Embodiment 2: according to the BiVO of the synthetic Ce of following step 4:
1) takes by weighing 2.425g Bi (NO 3) 35H 2O is dissolved in the HNO of 5mL 4mol/L 3In the solution, the ultrasonic 20min dissolving of EDTA that adds 0.9304g then obtains solution a, takes by weighing 0.5510g NH 3VO 4The NaOH solution that is dissolved in 10mL 4mol/L obtains solution b;
2) constantly under the condition of stirring above-mentioned solution b is being added drop-wise among the solution a gradually, is adding the Ce (NO of 0.001mol behind the stirring 1.5h 3) 3, continue to stir 30min and get yellow suspension, add 15mL absolute ethyl alcohol and stirring 1h again and must react precursor;
3) will react that precursor moves to the white polytetrafluoroethylpipe is in the stainless steel cauldron of liner, puts into 120 ℃ of insulating box hydrothermal treatment consists 6h;
4) filter the abstraction reaction product, the product that obtains is neutrality with deionized water and absolute ethanol washing 2 ~ 3 times to pH value of filtrate, dry 6h in 80 ℃ of baking ovens again obtains the BiVO of the Ce doping of hollow ellipsoid shape 4Catalyst is shown in Fig. 1 (b).

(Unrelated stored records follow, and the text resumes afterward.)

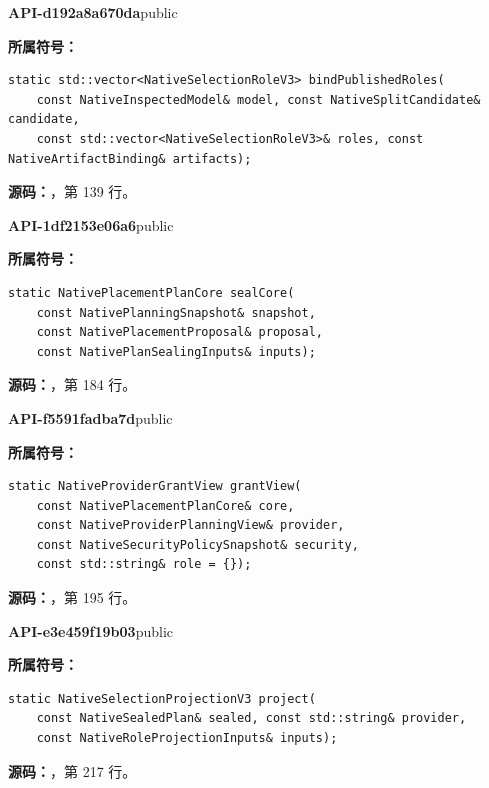 \textbf{API-d192a8a670da}\quad public\par
\textbf{所属符号：}\par
\begin{Verbatim}[fontsize=\footnotesize,breaklines,breakanywhere]
static std::vector<NativeSelectionRoleV3> bindPublishedRoles(
    const NativeInspectedModel& model, const NativeSplitCandidate& candidate,
    const std::vector<NativeSelectionRoleV3>& roles, const NativeArtifactBinding& artifacts);
\end{Verbatim}
\textbf{源码：}，第 139 行。\par

\textbf{API-1df2153e06a6}\quad public\par
\textbf{所属符号：}\par
\begin{Verbatim}[fontsize=\footnotesize,breaklines,breakanywhere]
static NativePlacementPlanCore sealCore(
    const NativePlanningSnapshot& snapshot,
    const NativePlacementProposal& proposal,
    const NativePlanSealingInputs& inputs);
\end{Verbatim}
\textbf{源码：}，第 184 行。\par

\textbf{API-f5591fadba7d}\quad public\par
\textbf{所属符号：}\par
\begin{Verbatim}[fontsize=\footnotesize,breaklines,breakanywhere]
static NativeProviderGrantView grantView(
    const NativePlacementPlanCore& core,
    const NativeProviderPlanningView& provider,
    const NativeSecurityPolicySnapshot& security,
    const std::string& role = {});
\end{Verbatim}
\textbf{源码：}，第 195 行。\par

\textbf{API-e3e459f19b03}\quad public\par
\textbf{所属符号：}\par
\begin{Verbatim}[fontsize=\footnotesize,breaklines,breakanywhere]
static NativeSelectionProjectionV3 project(
    const NativeSealedPlan& sealed, const std::string& provider,
    const NativeRoleProjectionInputs& inputs);
\end{Verbatim}
\textbf{源码：}，第 217 行。\par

Embodiment 3: according to the BiVO of the synthetic Dy doping of following step 4:
1) takes by weighing 2.425g Bi (NO 3) 35H 2O is dissolved in the HNO of 2.5mL 6mol/L 3In the solution, the ultrasonic 10min dissolving of EDTA that adds 0.9304g then obtains solution a, takes by weighing 0.5220g NH 3VO 4The NaOH solution that is dissolved in 5mL 6mol/L obtains solution b;
2) constantly under the condition of stirring above-mentioned solution b is being added drop-wise among the solution a gradually, is adding the Dy (NO of 0.00025mol behind the stirring 1h 3) 3, continue to stir 30min and get yellow suspension, add 20mL absolute ethyl alcohol 30min again and must react precursor;
3) will react that precursor moves to the white polytetrafluoroethylpipe is in the stainless steel cauldron of liner, puts into 160 ℃ of insulating box hydrothermal treatment consists 4h;
4) filter the abstraction reaction product, the product that obtains is neutrality with deionized water and absolute ethanol washing 2 ~ 3 times to pH value of filtrate, dry 6h in 80 ℃ of baking ovens again obtains the BiVO of the Dy doping of regular polyhedron 4Catalyst is shown in Fig. 1 (c).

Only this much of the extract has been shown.